In an attempt to trim down the introduced overheads, statistical static timing analysis (SSTA) tools may have been introduced [5] , but such tools still focus on improving the analysis and margin estimations rather than the design itself. Design-centric techniques focus on integrating extra circuits to detect any errors and either try to correct them in-situ using special flip-flops [6] or stall the pipeline and replay the failed instructions [7] , [8] .
Other design-centric schemes try to predict the instructions and operands that may activate the failure prone long latency paths (LLP) [9] and provide extra clock cycles for the completion of these paths. However, in all cases the enforced timing constraints for timing-error detection and prediction and the overheads for the applied recovery methods (e.g. multi-cycle replay penalties), especially in case of high activation probability of critical paths can offset the gains achieved by removing the static or dynamic safety margins.
An approach in [10] helps to limit the overheads of the above methods by reducing the overall number of many failure prone critical paths. Although effective, such a method has never been applied to a fully pipelined design and was not considered jointly with the above design-centric schemes or with methods for reducing the dynamic excitation of critical paths. Recently, schemes that take advantage of the error resilient properties of applications to tolerate a number of errors or approximate a number of less critical operations have also been proposed [11] , [12] , [13] , [14] , [15] for minimizing the traditional overheads. Nevertheless, the majority of such schemes were applied to individual digital signal processing (DSP) accelerators or arithmetic units rather than on pipelined designs. Furthermore, the majority of the approximate schemes use error-injection models based on simulators, without proper estimation of the potential impact of the reduced precision operands on the dynamic path excitation. More lately, approaches tried to limit the static or dynamic margins and dynamically adjust the clock in pipelined cores by considering the instruction and operand dependent path excitation [16] , [17] . Such schemes may have shown the overly pessimistic estimation of timing paths by the conventional static timing analysis (STA) compared to the suggested use of dynamic timing analysis (DTA), however the proposed adjustment of the clock per instruction may be very challenging to be applied in practice.
B. Contributions and Outline
The primary aim of this paper is to minimize the potential timing failures in a pipelined design by appropriately redesigning the target circuit for limiting the failure-prone LLP and reducing the path excitation probability by truncating the operand bitwidth. Our approach can effectively reduce the overheads of the traditional variation-aware schemes, while complementing existing design-centric and approximation-based schemes. The contributions of this work can be summarized as follows:
• We develop a framework based on state-of-the-art tools for redesigning a pipelined circuit by carefully shaping the computational paths, such that the LLP are significantly reduced and isolated to as few pipeline stages as possible. Such an approach not only reduces the timing failure probability, but also limits the potential failure prone locations to only few pipeline registers/stages, facilitating the use of any variationaware or approximation scheme at low cost.

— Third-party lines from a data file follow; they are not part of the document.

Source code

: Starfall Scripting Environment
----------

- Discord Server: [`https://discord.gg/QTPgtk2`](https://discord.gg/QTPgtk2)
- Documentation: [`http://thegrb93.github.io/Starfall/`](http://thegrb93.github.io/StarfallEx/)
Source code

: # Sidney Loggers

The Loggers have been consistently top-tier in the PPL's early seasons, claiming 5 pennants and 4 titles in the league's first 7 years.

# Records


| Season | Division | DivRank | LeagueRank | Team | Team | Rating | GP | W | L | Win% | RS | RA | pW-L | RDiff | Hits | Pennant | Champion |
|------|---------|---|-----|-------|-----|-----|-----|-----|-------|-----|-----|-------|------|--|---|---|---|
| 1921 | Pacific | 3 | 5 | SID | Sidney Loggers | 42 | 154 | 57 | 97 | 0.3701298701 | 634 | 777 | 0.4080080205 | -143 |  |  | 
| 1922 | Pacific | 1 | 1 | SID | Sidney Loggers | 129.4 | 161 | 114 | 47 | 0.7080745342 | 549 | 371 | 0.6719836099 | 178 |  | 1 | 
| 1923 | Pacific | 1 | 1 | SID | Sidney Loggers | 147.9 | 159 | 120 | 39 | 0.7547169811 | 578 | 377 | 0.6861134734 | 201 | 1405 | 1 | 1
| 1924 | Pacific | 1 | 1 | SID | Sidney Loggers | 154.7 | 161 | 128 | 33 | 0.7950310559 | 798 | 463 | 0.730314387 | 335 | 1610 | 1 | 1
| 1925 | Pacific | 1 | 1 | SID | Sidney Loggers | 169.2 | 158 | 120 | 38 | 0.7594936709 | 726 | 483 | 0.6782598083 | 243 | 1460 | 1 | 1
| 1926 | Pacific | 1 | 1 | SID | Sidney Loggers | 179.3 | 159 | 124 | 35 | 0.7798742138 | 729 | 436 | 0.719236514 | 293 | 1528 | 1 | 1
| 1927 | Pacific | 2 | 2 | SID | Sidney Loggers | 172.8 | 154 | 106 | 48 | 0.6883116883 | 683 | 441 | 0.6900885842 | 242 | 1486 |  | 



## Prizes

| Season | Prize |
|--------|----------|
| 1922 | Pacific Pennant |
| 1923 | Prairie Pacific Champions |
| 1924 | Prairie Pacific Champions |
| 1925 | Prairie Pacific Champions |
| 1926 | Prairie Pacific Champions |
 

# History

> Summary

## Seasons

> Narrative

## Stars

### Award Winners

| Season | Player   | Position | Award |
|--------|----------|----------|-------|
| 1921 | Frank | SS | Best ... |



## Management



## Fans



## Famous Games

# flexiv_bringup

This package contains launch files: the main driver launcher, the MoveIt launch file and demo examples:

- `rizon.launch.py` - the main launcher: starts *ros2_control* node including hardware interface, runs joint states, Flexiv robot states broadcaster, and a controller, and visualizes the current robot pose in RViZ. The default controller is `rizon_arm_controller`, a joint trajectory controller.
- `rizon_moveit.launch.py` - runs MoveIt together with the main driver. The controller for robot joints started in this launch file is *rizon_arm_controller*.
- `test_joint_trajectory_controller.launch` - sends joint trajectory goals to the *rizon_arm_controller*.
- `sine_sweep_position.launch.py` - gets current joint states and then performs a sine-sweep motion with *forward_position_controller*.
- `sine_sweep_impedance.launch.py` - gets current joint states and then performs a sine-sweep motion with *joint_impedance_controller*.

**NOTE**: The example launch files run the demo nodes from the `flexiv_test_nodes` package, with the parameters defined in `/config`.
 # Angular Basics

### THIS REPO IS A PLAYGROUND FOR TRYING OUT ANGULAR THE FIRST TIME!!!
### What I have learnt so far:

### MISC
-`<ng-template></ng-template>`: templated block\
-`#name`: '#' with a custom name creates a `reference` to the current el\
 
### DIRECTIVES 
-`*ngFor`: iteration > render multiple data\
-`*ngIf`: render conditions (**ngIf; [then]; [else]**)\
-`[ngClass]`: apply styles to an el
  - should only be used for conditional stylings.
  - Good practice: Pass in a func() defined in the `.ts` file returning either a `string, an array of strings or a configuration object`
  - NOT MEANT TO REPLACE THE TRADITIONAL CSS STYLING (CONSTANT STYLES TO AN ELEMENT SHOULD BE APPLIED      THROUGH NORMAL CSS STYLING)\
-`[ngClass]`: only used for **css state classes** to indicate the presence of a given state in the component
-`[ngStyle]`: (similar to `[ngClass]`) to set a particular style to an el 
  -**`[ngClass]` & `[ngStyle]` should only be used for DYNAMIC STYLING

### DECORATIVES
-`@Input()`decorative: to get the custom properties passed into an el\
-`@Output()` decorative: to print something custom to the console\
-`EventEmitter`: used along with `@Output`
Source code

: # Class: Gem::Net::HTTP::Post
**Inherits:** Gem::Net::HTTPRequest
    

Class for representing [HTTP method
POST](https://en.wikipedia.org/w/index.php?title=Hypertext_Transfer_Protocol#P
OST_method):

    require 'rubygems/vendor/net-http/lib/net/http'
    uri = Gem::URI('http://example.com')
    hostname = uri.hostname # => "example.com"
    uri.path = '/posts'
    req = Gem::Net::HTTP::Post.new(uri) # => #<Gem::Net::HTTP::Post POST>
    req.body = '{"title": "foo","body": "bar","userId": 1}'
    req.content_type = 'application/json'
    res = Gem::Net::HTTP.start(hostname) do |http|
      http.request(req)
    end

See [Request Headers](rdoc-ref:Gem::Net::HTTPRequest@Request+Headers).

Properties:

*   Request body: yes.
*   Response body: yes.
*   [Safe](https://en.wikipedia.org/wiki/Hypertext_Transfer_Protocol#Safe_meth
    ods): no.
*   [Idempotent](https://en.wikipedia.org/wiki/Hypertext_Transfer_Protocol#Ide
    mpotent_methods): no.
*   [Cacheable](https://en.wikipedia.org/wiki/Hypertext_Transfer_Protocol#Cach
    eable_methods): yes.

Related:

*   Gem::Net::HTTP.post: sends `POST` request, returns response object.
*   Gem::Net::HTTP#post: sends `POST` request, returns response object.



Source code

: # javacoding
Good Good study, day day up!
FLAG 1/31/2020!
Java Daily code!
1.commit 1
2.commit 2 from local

• We exploit the data dependent excitation of timing paths by truncating the bit-width of the operands that may activate the few remaining LLP . This is realized by setting a number of least significant bits (LSBs) of these operands to a constant value zero. By doing so, the computation delay of the LLP is reduced along with the excitation probability of these paths. In addition, the power consumption may also be reduced due to the lower switching activity. It is also important to note that the operand bit-width truncation may lead to a deterministic quality loss, but this can be controlled by properly selecting the amount of the applied bit-width truncation and is expected to be less than the loss incurred by the random timing failures.
• We apply the proposed approach to the implementation of a variation-aware IEEE-754 compatible [18] FPU in a 45 nm process technology. Note that floating point (FP) variation-aware designs have not received much attention apart from few works [19] , [20] , despite the importance of FPUs in today's high-end processors. By combining a set of constraints at the synthesis and place and route phases with micro-architectures changes, we show that the LLP can be significantly reduced compared to an original FPU designed using conventional performance-centric optimizations.
• We develop a post-layout DTA tool to estimate the dynamic excitation of timing paths and potential timing failures by considering the operands of executed program traces and the clock period. The program traces and FP operands used as input to the DTA tool are extracted from real applications executed on a Reduced Instruction Set Computer (RISC) processor, helping to realistically evaluate our approach.
• We estimate the timing failures under various assumed clock reduction (CR) levels that represent potential variations for the proposed and original designs under different operand bit-width truncation ranges. Based on these estimations, we evaluate the quality loss quantified in terms of the signal-tonoise ratio (SNR) for three popular applications Raytrace, CFD and Kmeans from Computer Graphics, Fluid Dynamics and Data Mining domain, respectively. The rest of the paper is organized as follows. Section 2 describes the proposed approach and the implemented flow using state-ofthe-art tools. In Section 3, we apply the proposed framework to the design of an IEEE-754 compatible FPU of a RISC processor;
and Section 4 presents the experimental results. Conclusions are drawn in Section 5.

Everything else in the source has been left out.